◆ Action item
Whenever a line below holds the word "include", copy that line.

[Dataset records]
----
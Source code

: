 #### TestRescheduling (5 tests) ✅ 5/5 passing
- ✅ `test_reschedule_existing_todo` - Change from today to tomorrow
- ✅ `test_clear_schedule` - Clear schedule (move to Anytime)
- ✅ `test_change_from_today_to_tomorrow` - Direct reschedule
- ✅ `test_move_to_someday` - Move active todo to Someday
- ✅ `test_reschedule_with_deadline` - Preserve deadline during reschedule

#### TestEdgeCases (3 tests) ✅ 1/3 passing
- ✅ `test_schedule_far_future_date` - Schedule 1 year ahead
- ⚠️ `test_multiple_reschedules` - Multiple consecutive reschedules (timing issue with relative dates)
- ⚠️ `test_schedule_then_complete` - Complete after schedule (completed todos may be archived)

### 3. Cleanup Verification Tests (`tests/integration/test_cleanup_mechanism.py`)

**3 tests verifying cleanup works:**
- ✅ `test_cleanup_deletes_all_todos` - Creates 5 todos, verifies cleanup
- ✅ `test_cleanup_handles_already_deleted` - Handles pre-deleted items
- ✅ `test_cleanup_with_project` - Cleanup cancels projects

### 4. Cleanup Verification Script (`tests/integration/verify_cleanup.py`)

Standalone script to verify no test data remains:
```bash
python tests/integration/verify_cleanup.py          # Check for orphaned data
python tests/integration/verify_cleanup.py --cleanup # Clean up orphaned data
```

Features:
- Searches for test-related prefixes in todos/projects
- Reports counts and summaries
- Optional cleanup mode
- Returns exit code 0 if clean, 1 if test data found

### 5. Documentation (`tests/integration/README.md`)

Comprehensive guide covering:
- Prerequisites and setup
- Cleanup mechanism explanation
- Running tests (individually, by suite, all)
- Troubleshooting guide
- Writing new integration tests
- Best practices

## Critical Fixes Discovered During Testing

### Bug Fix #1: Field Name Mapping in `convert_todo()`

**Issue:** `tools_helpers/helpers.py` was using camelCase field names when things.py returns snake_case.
----
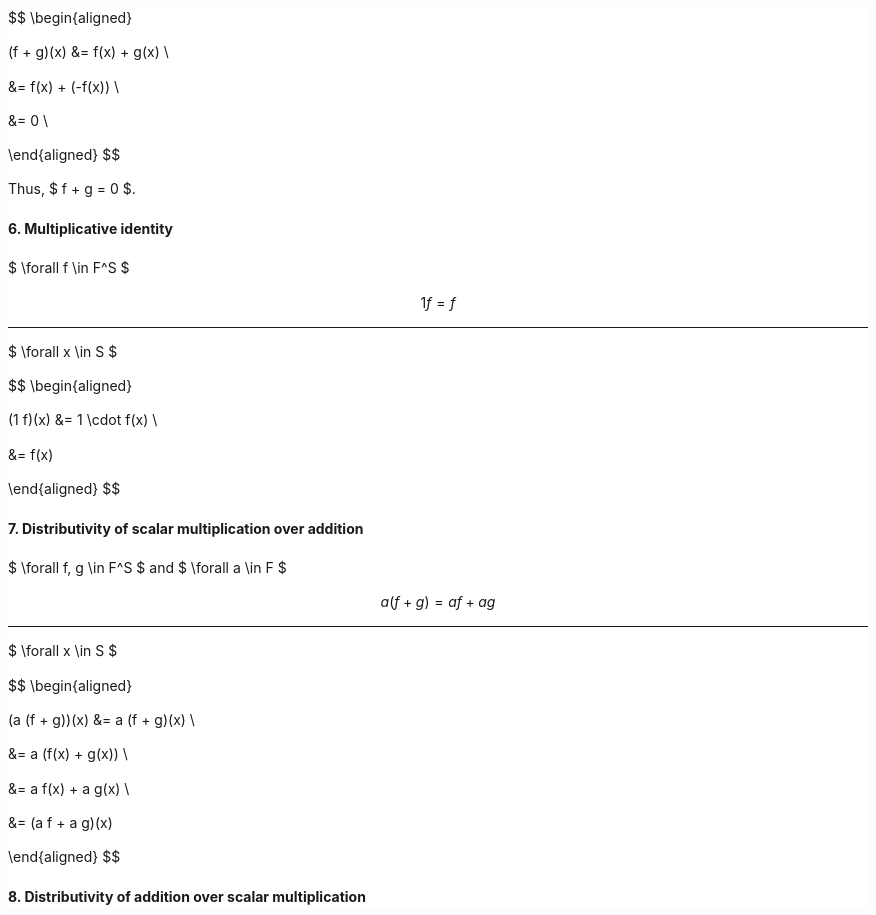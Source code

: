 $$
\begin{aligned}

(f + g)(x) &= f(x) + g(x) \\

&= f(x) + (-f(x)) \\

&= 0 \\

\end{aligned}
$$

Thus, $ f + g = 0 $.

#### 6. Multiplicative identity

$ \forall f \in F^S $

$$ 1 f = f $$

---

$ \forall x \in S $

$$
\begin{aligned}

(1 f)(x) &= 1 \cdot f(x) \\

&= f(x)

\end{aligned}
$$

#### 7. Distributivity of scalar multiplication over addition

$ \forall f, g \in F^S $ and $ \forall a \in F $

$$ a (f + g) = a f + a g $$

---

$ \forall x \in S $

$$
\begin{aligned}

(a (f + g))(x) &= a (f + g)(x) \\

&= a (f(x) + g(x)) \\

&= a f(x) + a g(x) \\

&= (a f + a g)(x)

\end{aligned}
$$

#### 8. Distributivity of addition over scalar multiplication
----
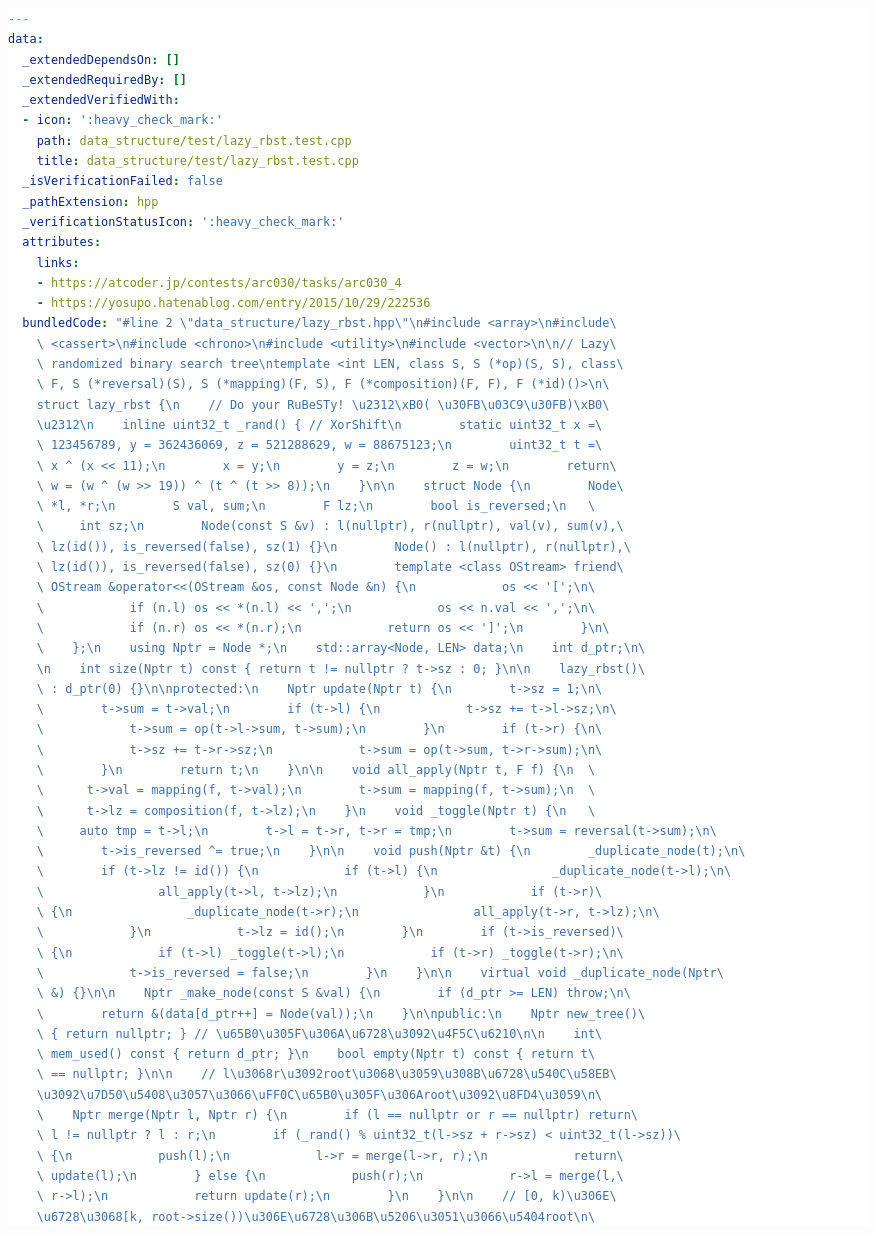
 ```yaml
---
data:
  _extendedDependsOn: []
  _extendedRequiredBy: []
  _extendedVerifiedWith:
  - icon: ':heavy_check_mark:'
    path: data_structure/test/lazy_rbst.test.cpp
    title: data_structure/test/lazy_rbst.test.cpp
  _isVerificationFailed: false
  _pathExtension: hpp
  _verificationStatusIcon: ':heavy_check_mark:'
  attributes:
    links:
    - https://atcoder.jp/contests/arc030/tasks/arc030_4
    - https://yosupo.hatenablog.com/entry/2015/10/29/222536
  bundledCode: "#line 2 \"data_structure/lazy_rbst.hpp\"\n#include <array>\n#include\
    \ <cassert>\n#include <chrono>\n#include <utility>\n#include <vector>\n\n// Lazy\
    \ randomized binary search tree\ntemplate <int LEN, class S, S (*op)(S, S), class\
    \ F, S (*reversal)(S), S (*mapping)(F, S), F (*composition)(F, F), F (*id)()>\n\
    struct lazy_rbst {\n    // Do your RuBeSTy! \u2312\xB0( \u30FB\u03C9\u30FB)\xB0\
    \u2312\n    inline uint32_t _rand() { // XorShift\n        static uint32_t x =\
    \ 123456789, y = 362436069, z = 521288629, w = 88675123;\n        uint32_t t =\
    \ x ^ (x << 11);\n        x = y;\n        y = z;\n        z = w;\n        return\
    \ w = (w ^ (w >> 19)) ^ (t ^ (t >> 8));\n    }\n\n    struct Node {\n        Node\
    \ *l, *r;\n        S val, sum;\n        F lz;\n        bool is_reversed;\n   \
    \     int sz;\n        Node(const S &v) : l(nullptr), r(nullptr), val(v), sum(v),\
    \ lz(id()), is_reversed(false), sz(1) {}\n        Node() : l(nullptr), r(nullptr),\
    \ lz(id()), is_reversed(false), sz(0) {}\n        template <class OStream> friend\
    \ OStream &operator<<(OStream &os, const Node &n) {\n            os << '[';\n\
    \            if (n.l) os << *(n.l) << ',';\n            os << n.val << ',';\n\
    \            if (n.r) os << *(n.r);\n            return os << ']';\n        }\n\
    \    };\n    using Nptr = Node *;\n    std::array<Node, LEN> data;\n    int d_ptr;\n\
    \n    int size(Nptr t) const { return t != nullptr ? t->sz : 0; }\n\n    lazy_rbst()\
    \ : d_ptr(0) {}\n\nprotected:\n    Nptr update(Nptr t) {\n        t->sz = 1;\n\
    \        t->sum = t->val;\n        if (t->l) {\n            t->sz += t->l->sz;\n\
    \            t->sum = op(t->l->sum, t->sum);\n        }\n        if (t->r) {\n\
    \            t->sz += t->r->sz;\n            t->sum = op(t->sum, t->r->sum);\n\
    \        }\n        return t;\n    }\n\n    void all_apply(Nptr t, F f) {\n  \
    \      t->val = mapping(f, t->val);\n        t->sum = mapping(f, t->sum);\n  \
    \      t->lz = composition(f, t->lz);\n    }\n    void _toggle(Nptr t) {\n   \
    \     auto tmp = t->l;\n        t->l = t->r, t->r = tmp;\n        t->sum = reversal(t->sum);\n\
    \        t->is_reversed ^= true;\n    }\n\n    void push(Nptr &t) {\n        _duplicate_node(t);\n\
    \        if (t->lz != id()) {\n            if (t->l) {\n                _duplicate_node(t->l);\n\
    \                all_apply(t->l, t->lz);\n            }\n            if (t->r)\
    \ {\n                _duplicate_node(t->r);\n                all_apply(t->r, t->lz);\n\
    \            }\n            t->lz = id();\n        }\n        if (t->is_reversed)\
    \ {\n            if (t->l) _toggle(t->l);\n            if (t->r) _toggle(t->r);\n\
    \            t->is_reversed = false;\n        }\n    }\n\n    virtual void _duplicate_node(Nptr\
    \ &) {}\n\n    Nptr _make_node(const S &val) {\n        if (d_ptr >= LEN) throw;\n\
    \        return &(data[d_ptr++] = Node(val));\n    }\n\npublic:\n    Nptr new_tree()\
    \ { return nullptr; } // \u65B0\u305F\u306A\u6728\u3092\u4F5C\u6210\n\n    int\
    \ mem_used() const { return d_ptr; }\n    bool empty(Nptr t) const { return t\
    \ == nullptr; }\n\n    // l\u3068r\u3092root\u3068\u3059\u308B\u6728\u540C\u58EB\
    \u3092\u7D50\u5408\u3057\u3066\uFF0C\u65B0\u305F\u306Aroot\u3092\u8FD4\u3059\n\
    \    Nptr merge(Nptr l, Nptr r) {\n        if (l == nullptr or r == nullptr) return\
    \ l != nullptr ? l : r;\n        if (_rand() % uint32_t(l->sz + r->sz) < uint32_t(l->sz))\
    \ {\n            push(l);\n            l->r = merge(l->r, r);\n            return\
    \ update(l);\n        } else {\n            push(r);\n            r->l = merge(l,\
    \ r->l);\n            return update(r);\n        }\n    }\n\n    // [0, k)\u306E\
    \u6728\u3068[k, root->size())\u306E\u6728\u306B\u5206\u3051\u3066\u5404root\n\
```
----
◆ Solution for this problem
  bundledCode: "#line 2 \"data_structure/lazy_rbst.hpp\"\n#include <array>\n#include\
    \ <cassert>\n#include <chrono>\n#include <utility>\n#include <vector>\n\n// Lazy\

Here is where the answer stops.